One priority is to deliver an agenda for a new approach to bioscience that combines theory, computer modelling and experiments. He said that as part of this, the management of information was a pressing priority.
"The statistic I will be drawing attention to is that every year 1 million papers are published in peer-reviewed bioscience journals, which is equivalent to two per minute ... We need methods for dealing with this vast amount of literature data and experimental measurements."

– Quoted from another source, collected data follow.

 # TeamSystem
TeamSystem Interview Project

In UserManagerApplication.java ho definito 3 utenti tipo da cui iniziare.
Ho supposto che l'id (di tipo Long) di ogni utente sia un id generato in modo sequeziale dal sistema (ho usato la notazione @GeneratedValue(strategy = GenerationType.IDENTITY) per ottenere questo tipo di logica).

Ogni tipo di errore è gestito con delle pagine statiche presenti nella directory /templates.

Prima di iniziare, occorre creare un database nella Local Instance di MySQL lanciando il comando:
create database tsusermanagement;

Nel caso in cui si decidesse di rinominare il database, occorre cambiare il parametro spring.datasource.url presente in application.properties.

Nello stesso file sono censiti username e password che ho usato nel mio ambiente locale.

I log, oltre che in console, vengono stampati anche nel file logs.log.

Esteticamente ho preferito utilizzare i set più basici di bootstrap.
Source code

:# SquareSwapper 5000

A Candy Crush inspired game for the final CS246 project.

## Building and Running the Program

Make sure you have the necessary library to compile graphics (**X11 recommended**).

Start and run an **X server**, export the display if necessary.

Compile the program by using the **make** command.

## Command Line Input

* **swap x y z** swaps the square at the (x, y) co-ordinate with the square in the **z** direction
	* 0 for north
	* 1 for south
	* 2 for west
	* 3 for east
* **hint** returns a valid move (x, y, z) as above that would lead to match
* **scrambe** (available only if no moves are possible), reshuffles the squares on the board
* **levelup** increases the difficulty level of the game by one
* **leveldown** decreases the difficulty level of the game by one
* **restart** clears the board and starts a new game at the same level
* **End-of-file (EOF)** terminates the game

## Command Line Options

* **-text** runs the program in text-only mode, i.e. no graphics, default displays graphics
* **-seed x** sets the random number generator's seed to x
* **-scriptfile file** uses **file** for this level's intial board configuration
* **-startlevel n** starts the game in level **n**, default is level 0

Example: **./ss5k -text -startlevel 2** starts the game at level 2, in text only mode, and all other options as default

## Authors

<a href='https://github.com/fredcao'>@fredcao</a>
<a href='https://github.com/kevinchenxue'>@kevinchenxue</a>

There is also the sticky issue of how to improve the "economic impact" of the research the council funds - and how to convince BBSRC researchers to get on board with the government-driven agenda.
"There will be those who are desperately worried about the economic impact agenda ... (fearing) that blue-skies research will be destroyed in the mad lemming-like dash to satisfy Her Majesty's Treasury. We are not going to abandon responsive-mode blue-skies research (but) I see no contradiction at all between blue-skies research and economic impact," he said. He said he wanted the BBSRC to cultivate research appropriately, in the face of critics who claim that the UK is good at inventing things but poor at exploiting them.
"Impact with mechanism is my little buzz phrase. I am very keen we fund research that has both impact and mechanism ... it means not only doing something that has an economic impact but also understanding the scientific basis for it."
Professor Kell is a staunch supporter of genetically modified (GM) crops and defends their "public good" benefits. He said he was "totally outraged" that Howard Atkinson, the scientist at the University of Leeds who was carrying out the only university crop trial of GM in the country, had his crop destroyed by vandals. He champions the right of scientists to take forward legitimate scientific research without it being destroyed by those who he likened to terrorists.
He said: "We are not going to abandon research into genetically modified plants just because a few people who don't understand the social and economic agenda happen not to like them."
But he said he was also not a fan of spending "enormous amounts" of money putting security around the fields. "It may yet come to that," he said. But the priority was to "continue to engage in the public debate and try and win hearts and minds".
Another big issue facing the BBSRC is the move to multidisciplinary and interdisciplinary research.
Trying to get people to understand that they have to work together was difficult, he said, and the research assessment exercise (RAE) did not help. The RAE, he said, "rewards individual researchers" in "mainstream" subject areas, rather than those at the cutting edge.
"The RAE, as was, has not been a friend of multi- and interdisciplinary research. In consequence it has held back the development of some areas of science that could have happened earlier (and) in which the UK could have had a bigger lead."
But he added that in systems biology, the UK had managed to "win the battle" and promote it more quickly than some other countries. "As a consequence we do have a world lead and I hope to keep it that way," he said.